Data records

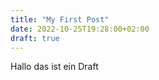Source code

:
```yaml
---
title: "My First Post"
date: 2022-10-25T19:28:00+02:00
draft: true
---
```


Hallo das ist ein Draft 

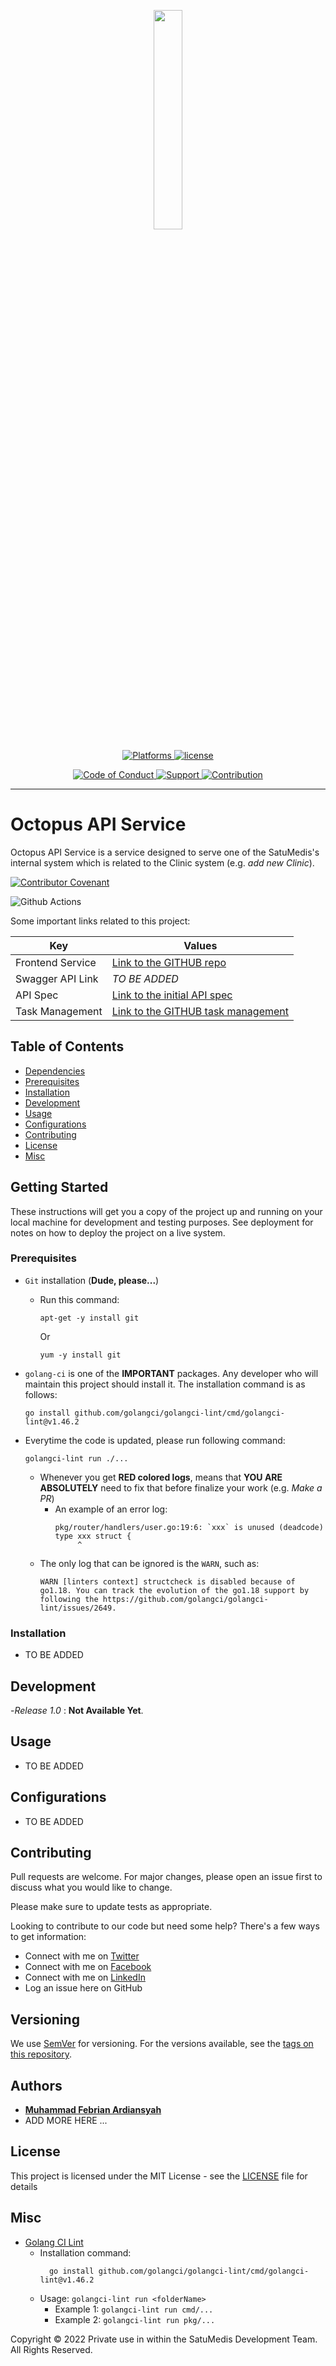 <p align="center">
<a href="https://github.com/satumedishub/octopus-api-service">
<img src="https://raw.githubusercontent.com/gilbarbara/logos/master/logos/docker-icon.svg" width="30%" />
</a>
<br>
</p>
<p align="center">
<a href="#">
<img src="https://img.shields.io/badge/%20Platforms-Windows%20/%20Linux-blue.svg?style=flat-square" alt="Platforms" />
</a>
<a href="https://github.com/satumedishub/octopus-api-service/blob/master/LICENSE">
<img src="https://img.shields.io/badge/%20Licence-MIT-green.svg?style=flat-square" alt="license" />
</a>
</p>
<p align="center">
<a href="https://github.com/satumedishub/octopus-api-service/blob/master/CODE_OF_CONDUCT.md">
<img src="https://img.shields.io/badge/Community-Code%20of%20Conduct-orange.svg?style=flat-squre" alt="Code of Conduct" />
</a>
<a href="https://github.com/satumedishub/octopus-api-service/blob/master/SUPPORT.md">
<img src="https://img.shields.io/badge/Community-Support-red.svg?style=flat-square" alt="Support" />
</a>
<a href="https://github.com/satumedishub/octopus-api-service/blob/master/CONTRIBUTING.md">
<img src="https://img.shields.io/badge/%20Community-Contribution-yellow.svg?style=flat-square" alt="Contribution" />
</a>
</p>
<hr>

# Octopus API Service

Octopus API Service is a service designed to serve one of the SatuMedis's internal system
which is related to the Clinic system (e.g. *add new Clinic*).

[![Contributor Covenant](https://img.shields.io/badge/Contributor%20Covenant-v1.4%20adopted-ff69b4.svg)](CODE_OF_CONDUCT.md)

![Github Actions](https://github.com/satumedishub/octopus-api-service/workflows/Github%20Action/badge.svg)

Some important links related to this project:

| Key              | Values                                                                                                                                                      |
|------------------|-------------------------------------------------------------------------------------------------------------------------------------------------------------|
| Frontend Service | [Link to the GITHUB repo](https://github.com/satumedishub/octopus-webapp)                                                                                   |
| Swagger API Link | *TO BE ADDED*                                                                                                                                               |
| API Spec         | [Link to the initial API spec](https://www.notion.so/satumedis/Internal-Web-App-API-Spec-f6ed8061ad9a4b3bab974de1eaa6f832#c63172661a66453aa291a1cc7469d01d) |
| Task Management  | [Link to the GITHUB task management](https://github.com/orgs/satumedishub/projects/1/views/1)                                                               |

## Table of Contents

* [Dependencies](#dependencies)
* [Prerequisites](#prerequisites)
* [Installation](#installation)
* [Development](#development)
* [Usage](#usage)
* [Configurations](#configurations)
* [Contributing](#contributing)
* [License](#license)
* [Misc](#misc)

## Getting Started

These instructions will get you a copy of the project up and running on your local machine for development and testing
purposes. See deployment for notes on how to deploy the project on a live system.

### Prerequisites

* `Git` installation (**Dude, please...**)
    * Run this command:
      ```shell
      apt-get -y install git
      ```
      Or
      ```shell
      yum -y install git
      ```

* `golang-ci` is one of the **IMPORTANT** packages. Any developer who will maintain this project should install it. The
  installation command is as follows:
    ```shell
    go install github.com/golangci/golangci-lint/cmd/golangci-lint@v1.46.2
    ```
* Everytime the code is updated, please run following command:
  ```shell
  golangci-lint run ./...
  ```
    * Whenever you get **RED colored logs**, means that **YOU ARE ABSOLUTELY** need to fix that before finalize your
      work (e.g. *Make a PR*)
        * An example of an error log:
          ```shell
          pkg/router/handlers/user.go:19:6: `xxx` is unused (deadcode)
          type xxx struct {
               ^
          ```
    * The only log that can be ignored is the `WARN`, such as:
      ```shell
      WARN [linters context] structcheck is disabled because of go1.18. You can track the evolution of the go1.18 support by following the https://github.com/golangci/golangci-lint/issues/2649.
      ```

### Installation

* TO BE ADDED

## Development

-*Release 1.0* : **Not Available Yet**.

## Usage

* TO BE ADDED

## Configurations

* TO BE ADDED

## Contributing

Pull requests are welcome. For major changes, please open an issue first to discuss what you would like to change.

Please make sure to update tests as appropriate.

Looking to contribute to our code but need some help? There's a few ways to get information:

* Connect with me on [Twitter](https://twitter.com/satumedis)
* Connect with me on [Facebook](https://www.facebook.com/profile.php?id=100073637499682)
* Connect with me on [LinkedIn](https://www.linkedin.com/company/76233667)
* Log an issue here on GitHub

## Versioning

We use [SemVer](http://semver.org/) for versioning. For the versions available, see
the [tags on this repository](https://github.com/satumedishub/octopus-api-service/tags).

## Authors

* **[Muhammad Febrian Ardiansyah](https://github.com/ardihikaru)**
* ADD MORE HERE ...

## License

This project is licensed under the MIT License - see the [LICENSE](LICENSE) file for details

## Misc

* [Golang CI Lint](https://golangci-lint.run/usage/install/)
    * Installation command:
      ```
        go install github.com/golangci/golangci-lint/cmd/golangci-lint@v1.46.2
      ```
    * Usage: `golangci-lint run <folderName>`
        * Example 1: `golangci-lint run cmd/...`
        * Example 2: `golangci-lint run pkg/...`

<p> Copyright &copy; 2022 Private use in within the SatuMedis Development Team. All Rights Reserved.</p>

Task goal: An exact copy of every entry above is required, without the pictures.

The completed task:
Source code

:
```yaml
---
title: "My First Post"
date: 2022-10-25T19:28:00+02:00
draft: true
---
```


Hallo das ist ein Draft 

 <p align="center">
<a href="https://github.com/satumedishub/octopus-api-service">
<img src="https://raw.githubusercontent.com/gilbarbara/logos/master/logos/docker-icon.svg" width="30%" />
</a>
<br>
</p>
<p align="center">
<a href="#">
<img src="https://img.shields.io/badge/%20Platforms-Windows%20/%20Linux-blue.svg?style=flat-square" alt="Platforms" />
</a>
<a href="https://github.com/satumedishub/octopus-api-service/blob/master/LICENSE">
<img src="https://img.shields.io/badge/%20Licence-MIT-green.svg?style=flat-square" alt="license" />
</a>
</p>
<p align="center">
<a href="https://github.com/satumedishub/octopus-api-service/blob/master/CODE_OF_CONDUCT.md">
<img src="https://img.shields.io/badge/Community-Code%20of%20Conduct-orange.svg?style=flat-squre" alt="Code of Conduct" />
</a>
<a href="https://github.com/satumedishub/octopus-api-service/blob/master/SUPPORT.md">
<img src="https://img.shields.io/badge/Community-Support-red.svg?style=flat-square" alt="Support" />
</a>
<a href="https://github.com/satumedishub/octopus-api-service/blob/master/CONTRIBUTING.md">
<img src="https://img.shields.io/badge/%20Community-Contribution-yellow.svg?style=flat-square" alt="Contribution" />
</a>
</p>
<hr>

# Octopus API Service

Octopus API Service is a service designed to serve one of the SatuMedis's internal system
which is related to the Clinic system (e.g. *add new Clinic*).

[![Contributor Covenant](https://img.shields.io/badge/Contributor%20Covenant-v1.4%20adopted-ff69b4.svg)](CODE_OF_CONDUCT.md)

![Github Actions](https://github.com/satumedishub/octopus-api-service/workflows/Github%20Action/badge.svg)

Some important links related to this project:

| Key              | Values                                                                                                                                                      |
|------------------|-------------------------------------------------------------------------------------------------------------------------------------------------------------|
| Frontend Service | [Link to the GITHUB repo](https://github.com/satumedishub/octopus-webapp)                                                                                   |
| Swagger API Link | *TO BE ADDED*                                                                                                                                               |
| API Spec         | [Link to the initial API spec](https://www.notion.so/satumedis/Internal-Web-App-API-Spec-f6ed8061ad9a4b3bab974de1eaa6f832#c63172661a66453aa291a1cc7469d01d) |
| Task Management  | [Link to the GITHUB task management](https://github.com/orgs/satumedishub/projects/1/views/1)                                                               |

## Table of Contents

* [Dependencies](#dependencies)
* [Prerequisites](#prerequisites)
* [Installation](#installation)
* [Development](#development)
* [Usage](#usage)
* [Configurations](#configurations)
* [Contributing](#contributing)
* [License](#license)
* [Misc](#misc)

## Getting Started

These instructions will get you a copy of the project up and running on your local machine for development and testing
purposes. See deployment for notes on how to deploy the project on a live system.

### Prerequisites

* `Git` installation (**Dude, please...**)
    * Run this command:
      ```shell
      apt-get -y install git
      ```
      Or
      ```shell
      yum -y install git
      ```

* `golang-ci` is one of the **IMPORTANT** packages. Any developer who will maintain this project should install it. The
  installation command is as follows:
    ```shell
    go install github.com/golangci/golangci-lint/cmd/golangci-lint@v1.46.2
    ```
* Everytime the code is updated, please run following command:
  ```shell
  golangci-lint run ./...
  ```
    * Whenever you get **RED colored logs**, means that **YOU ARE ABSOLUTELY** need to fix that before finalize your
      work (e.g. *Make a PR*)
        * An example of an error log:
          ```shell
          pkg/router/handlers/user.go:19:6: `xxx` is unused (deadcode)
          type xxx struct {
               ^
          ```
    * The only log that can be ignored is the `WARN`, such as:
      ```shell
      WARN [linters context] structcheck is disabled because of go1.18. You can track the evolution of the go1.18 support by following the https://github.com/golangci/golangci-lint/issues/2649.
      ```

### Installation

* TO BE ADDED

## Development

-*Release 1.0* : **Not Available Yet**.

## Usage

* TO BE ADDED

## Configurations

* TO BE ADDED

## Contributing

Pull requests are welcome. For major changes, please open an issue first to discuss what you would like to change.

Please make sure to update tests as appropriate.

Looking to contribute to our code but need some help? There's a few ways to get information:

* Connect with me on [Twitter](https://twitter.com/satumedis)
* Connect with me on [Facebook](https://www.facebook.com/profile.php?id=100073637499682)
* Connect with me on [LinkedIn](https://www.linkedin.com/company/76233667)
* Log an issue here on GitHub

## Versioning

We use [SemVer](http://semver.org/) for versioning. For the versions available, see
the [tags on this repository](https://github.com/satumedishub/octopus-api-service/tags).

## Authors

* **[Muhammad Febrian Ardiansyah](https://github.com/ardihikaru)**
* ADD MORE HERE ...

## License

This project is licensed under the MIT License - see the [LICENSE](LICENSE) file for details

## Misc

* [Golang CI Lint](https://golangci-lint.run/usage/install/)
    * Installation command:
      ```
        go install github.com/golangci/golangci-lint/cmd/golangci-lint@v1.46.2
      ```
    * Usage: `golangci-lint run <folderName>`
        * Example 1: `golangci-lint run cmd/...`
        * Example 2: `golangci-lint run pkg/...`

<p> Copyright &copy; 2022 Private use in within the SatuMedis Development Team. All Rights Reserved.</p>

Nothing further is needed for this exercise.